Dacht ich mir's doch, Don Alphonso, daß Sie es kennten. :-)
Hab übrigens vor ein paar Tagen "Mohrenwäsche" wieder gelesen. Es ist irgendwie zeitlos. (Und ich hab Muskelkater).
"Gropes" schlägt in die Region von "Blott in the Landscape", Jeeves. Es war sehr amüsant, aber irgendwie hat man es eben schon mal gelesen. "Henry haut ab" hab ich noch vor mir. Das war auch der Grund, die alten Sachen mal wieder vorzunehmen. Ich bin ja ein absoluter Fan der Porterhouse-Bücher.
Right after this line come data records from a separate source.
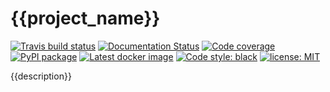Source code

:# {{project_name}}
[![Travis build status](https://travis-ci.com/{{project_org}}/{{project_name}}.svg)](https://travis-ci.com/{{project_org}}/{{project_name}})
[![Documentation Status](https://readthedocs.org/projects/fragile/badge/?version=latest)](https://{{project_name}}.readthedocs.io/en/latest/?badge=latest)
[![Code coverage](https://codecov.io/github/{{project_org}}/{{project_name}}/coverage.svg)](https://codecov.io/github/{{project_org}}/{{project_name}})
[![PyPI package](https://badgen.net/pypi/v/{{project_name}})](https://pypi.org/project/{{project_name}}/)
[![Latest docker image](https://badgen.net/docker/pulls/{{project_org}}/{{project_name}})](https://hub.docker.com/r/{{project_org}}/{{project_name}}/tags)
[![Code style: black](https://img.shields.io/badge/code%20style-black-000000.svg)](https://github.com/ambv/black)
[![license: MIT](https://img.shields.io/badge/license-MIT-green.svg)](https://opensource.org/licenses/MIT)

{{description}}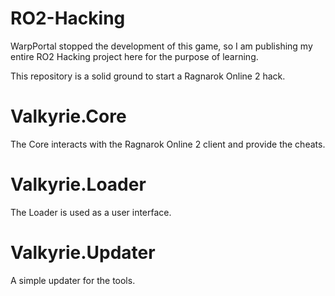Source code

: # RO2-Hacking

WarpPortal stopped the development of this game, so I am publishing my entire RO2 Hacking project here for the purpose of learning.

This repository is a solid ground to start a Ragnarok Online 2 hack.

# Valkyrie.Core

The Core interacts with the Ragnarok Online 2 client and provide the cheats.

# Valkyrie.Loader

The Loader is used as a user interface.

# Valkyrie.Updater

A simple updater for the tools.
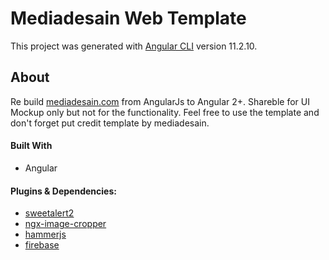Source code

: # Mediadesain Web Template

This project was generated with [Angular CLI](https://github.com/angular/angular-cli) version 11.2.10.

## About

Re build [mediadesain.com](mediadesain.com) from AngularJs to Angular 2+. Shareble for UI Mockup only but not for the functionality. Feel free to use the template and don't forget put credit template by mediadesain.

#### Built With
- Angular

#### Plugins & Dependencies:
- [sweetalert2](https://www.npmjs.com/package/sweetalert2)
- [ngx-image-cropper](https://www.npmjs.com/package/ngx-image-cropper)
- [hammerjs](https://www.npmjs.com/package/hammerjs)
- [firebase](https://www.npmjs.com/package/firebase)
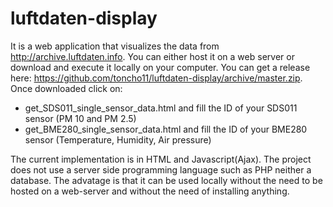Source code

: # luftdaten-display
It is a web application that visualizes the data from http://archive.luftdaten.info. You can either host it on a web server or download and execute it locally on your computer. You can get a release here: https://github.com/toncho11/luftdaten-display/archive/master.zip. Once downloaded click on:

  * get_SDS011_single_sensor_data.html and fill the ID of your SDS011 sensor (PM 10 and PM 2.5)
  * get_BME280_single_sensor_data.html and fill the ID of your BME280 sensor (Temperature, Humidity, Air pressure)

The current implementation is in HTML and Javascript(Ajax). The project does not use a server side programming language such as PHP neither a database. The advatage is that it can be used locally without the need to be hosted on a web-server and without the need of installing anything.
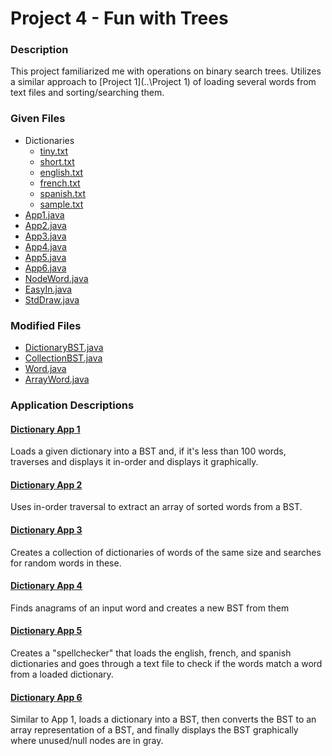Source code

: # Project 4 - Fun with Trees

### Description
This project familiarized me with operations on binary search trees. Utilizes a similar approach to [Project 1](..\Project 1\) of loading several words from text files and sorting/searching them.

### Given Files
* Dictionaries
	* [tiny.txt](src/tiny.txt)
	* [short.txt](src/short.txt)
	* [english.txt](src/english.txt)
	* [french.txt](src/french.txt)
	* [spanish.txt](src/spanish.txt)
	* [sample.txt](src/sample.txt)
* [App1.java](src/App1.java)
* [App2.java](src/App2.java)
* [App3.java](src/App3.java)
* [App4.java](src/App4.java)
* [App5.java](src/App5.java)
* [App6.java](src/App6.java)
* [NodeWord.java](src/NodeWord.java)
* [EasyIn.java](src/EasyIn.java)
* [StdDraw.java](src/StdDraw.java)

### Modified Files
* [DictionaryBST.java](src/DictionaryBST.java)
* [CollectionBST.java](src/CollectionBST.java)
* [Word.java](src/Word.java)
* [ArrayWord.java](src/ArrayWord.java)

### Application Descriptions
#### [Dictionary App 1](src/App1.java)
Loads a given dictionary into a BST and, if it's less than 100 words, traverses and displays it in-order and displays it graphically. 

#### [Dictionary App 2](src/App2.java)
Uses in-order traversal to extract an array of sorted words from a BST.

#### [Dictionary App 3](src/App3.java)
Creates a collection of dictionaries of words of the same size and searches for random words in these.

#### [Dictionary App 4](src/App4.java)
Finds anagrams of an input word and creates a new BST from them

#### [Dictionary App 5](src/App5.java)
Creates a "spellchecker" that loads the english, french, and spanish dictionaries and goes through a text file to check if the words match a word from a loaded dictionary.

#### [Dictionary App 6](src/App6.java)
Similar to App 1, loads a dictionary into a BST, then converts the BST to an array representation of a BST, and finally displays the BST graphically where unused/null nodes are in gray.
Die Mohren-Kundin war bestimmt vom Stamme Heathcote-Kilkoon.

... link  

 
Der war gut.

... link  

 
So sind sie eben, die Neger, nich:
http://www.youtube.com/watch?v=TmR1YvfIGng

... link  


... comment
 
"Aber das versteht man nur, wenn man an Orten lebt, wo es noch Sterne gibt" - nun ja, Sterne gibt es überall, man muss nur hingucken.
Und was das Pendeln betrifft: Wenn ich morgens meine zehn Minuten Radweg durch den Stadtpark nicht hätte (und für meine Frau sinds die Felder an der Landstraße hinter Hittfeld), dann ... ja, dann könnt ich auch den ÖPNV nehmen. Aber das wär der Tod.

... link  

 
Nö. In Berlin sieht man bestenfalls noch ein paar Handvoll, da hilft alles Hingucken nichts. Ich empfehle einen Besuch nachts am Teide zum Vergleich.

... link  

 
Da mögen Sie Recht haben. Der Stadtpark ist jetzt auch nicht grade ein Naturparadies.